Dia menilai fokus utama pembuatan konten masih berorientasi ketersebaran atau share tanpa mementingkan aspek hak cipta. Dia juga pernah mengalami hasil karyanya diduplikasi orang lain tanpa izin. Atas persoalan tersebut, dia menegur secara baik-baik pihak yang menduplikasi karyanya tersebut.

“Pelan-pelan kami sadar dan sekarang sudah memproses pendaftaran. Kami sedang proses pendaftaran nama, logo bahkan boneka (yang digunakan untuk konten). Kami juga menegur baik-baik yang me-duplicate konten kami sekalian juga mengedukasi,” jelas Marsani.

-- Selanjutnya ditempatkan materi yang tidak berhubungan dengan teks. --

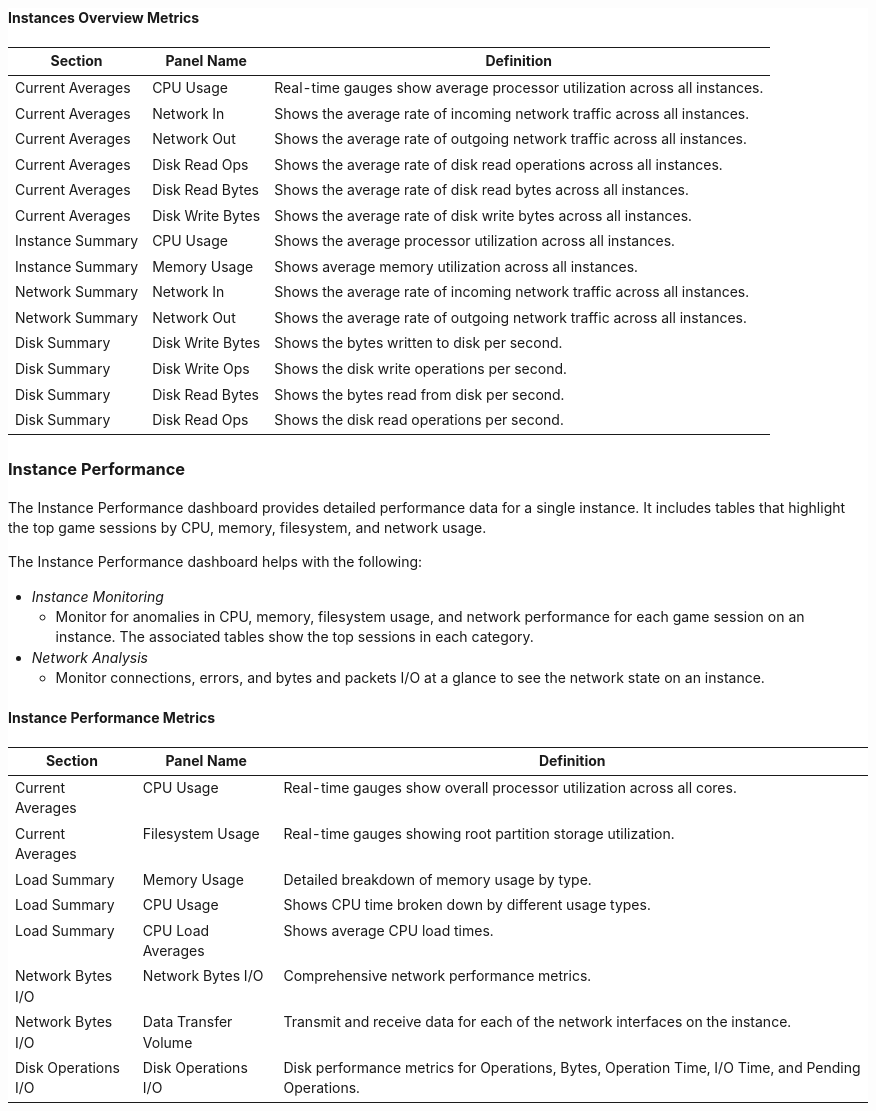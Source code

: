 #### Instances Overview Metrics

| Section          | Panel Name       | Definition                                                                                      |
|------------------|------------------|-------------------------------------------------------------------------------------------------|
| Current Averages | CPU Usage        | Real-time gauges show average processor utilization across all instances.                       |
| Current Averages | Network In       | Shows the average rate of incoming network traffic across all instances.                        |
| Current Averages | Network Out      | Shows the average rate of outgoing network traffic across all instances.                        |
| Current Averages | Disk Read Ops    | Shows the average rate of disk read operations across all instances.                            |
| Current Averages | Disk Read Bytes  | Shows the average rate of disk read bytes across all instances.                                 |
| Current Averages | Disk Write Bytes | Shows the average rate of disk write bytes across all instances.                                |
| Instance Summary | CPU Usage        | Shows the average processor utilization across all instances.                                   |
| Instance Summary | Memory Usage     | Shows average memory utilization across all instances.                                          |
| Network Summary  | Network In       | Shows the average rate of incoming network traffic across all instances.                        |
| Network Summary  | Network Out      | Shows the average rate of outgoing network traffic across all instances.                        |
| Disk Summary     | Disk Write Bytes | Shows the bytes written to disk per second.                                                     |
| Disk Summary     | Disk Write Ops   | Shows the disk write operations per second.                                                     |
| Disk Summary     | Disk Read Bytes  | Shows the bytes read from disk per second.                                                      |
| Disk Summary     | Disk Read Ops    | Shows the disk read operations per second.                                                      |

### Instance Performance

The Instance Performance dashboard provides detailed performance data for a single instance. It includes tables that
highlight the top game sessions by CPU, memory, filesystem, and network usage.

The Instance Performance dashboard helps with the following:

- *Instance Monitoring*
    - Monitor for anomalies in CPU, memory, filesystem usage, and network performance for each game session on an instance. The associated tables show the top sessions in each category.
- *Network Analysis*
    - Monitor connections, errors, and bytes and packets I/O at a glance to see the network state on an instance.

#### Instance Performance Metrics

| Section             | Panel Name           | Definition                                                                                                    |
|---------------------|----------------------|---------------------------------------------------------------------------------------------------------------|
| Current Averages    | CPU Usage            | Real-time gauges show overall processor utilization across all cores.                                         |
| Current Averages    | Filesystem Usage     | Real-time gauges showing root partition storage utilization.                                                  |
| Load Summary        | Memory Usage         | Detailed breakdown of memory usage by type.                                                                   |
| Load Summary        | CPU Usage            | Shows CPU time broken down by different usage types.                                                          |
| Load Summary        | CPU Load Averages    | Shows average CPU load times.                                                                                 |
| Network Bytes I/O   | Network Bytes I/O    | Comprehensive network performance metrics.                                                                    |
| Network Bytes I/O   | Data Transfer Volume | Transmit and receive data for each of the network interfaces on the instance.                                 |
| Disk Operations I/O | Disk Operations I/O  | Disk performance metrics for Operations, Bytes, Operation Time, I/O Time, and Pending Operations.             |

Sanksi mengenai pelanggaran hak cipta diatur dalam Pasal 113 UU Hak Cipta dengan ketentuan sebagai berikut:

  1. Setiap Orang yang dengan tanpa hak melakukan pelanggaran hak ekonomi sebagaimana dimaksud dalam Pasal 9 ayat (1) huruf i untuk Penggunaan Secara Komersial dipidana dengan pidana penjara paling lama 1 (satu) tahun dan/atau pidana denda paling banyak Rp100.000.000 (seratus juta rupiah).
  2. Setiap Orang yang dengan tanpa hak dan/atau tanpa izin Pencipta atau pemegang Hak Cipta melakukan pelanggaran hak ekonomi Pencipta sebagaimana dimaksud dalam Pasal 9 ayat (1) huruf c, huruf d, huruf f, dan/atau huruf h untuk Penggunaan Secara Komersial dipidana dengan pidana penjara paling lama 3 (tiga) tahun dan/atau pidana denda paling banyak Rp500.000.000,00 (lima ratus juta rupiah).
  3. Setiap Orang yang dengan tanpa hak dan/atau tanpa izin Pencipta atau pemegang Hak Cipta melakukan pelanggaran hak ekonomi Pencipta sebagaimana dimaksud dalam Pasal 9 ayat (1) huruf a, huruf b, huruf e, dan/atau huruf g untuk Penggunaan Secara Komersial dipidana dengan pidana penjara paling lama 4 (empat) tahun dan/atau pidana denda paling banyak Rp1.000.000.000,00 (satu miliar rupiah).
  4. Setiap Orang yang memenuhi unsur sebagaimana dimaksud pada ayat (3) yang dilakukan dalam bentuk pembajakan, dipidana dengan pidana penjara paling lama 10 (sepuluh) tahun dan/atau pidana denda paling banyak Rp4.000.000.000,00 (empat miliar rupiah).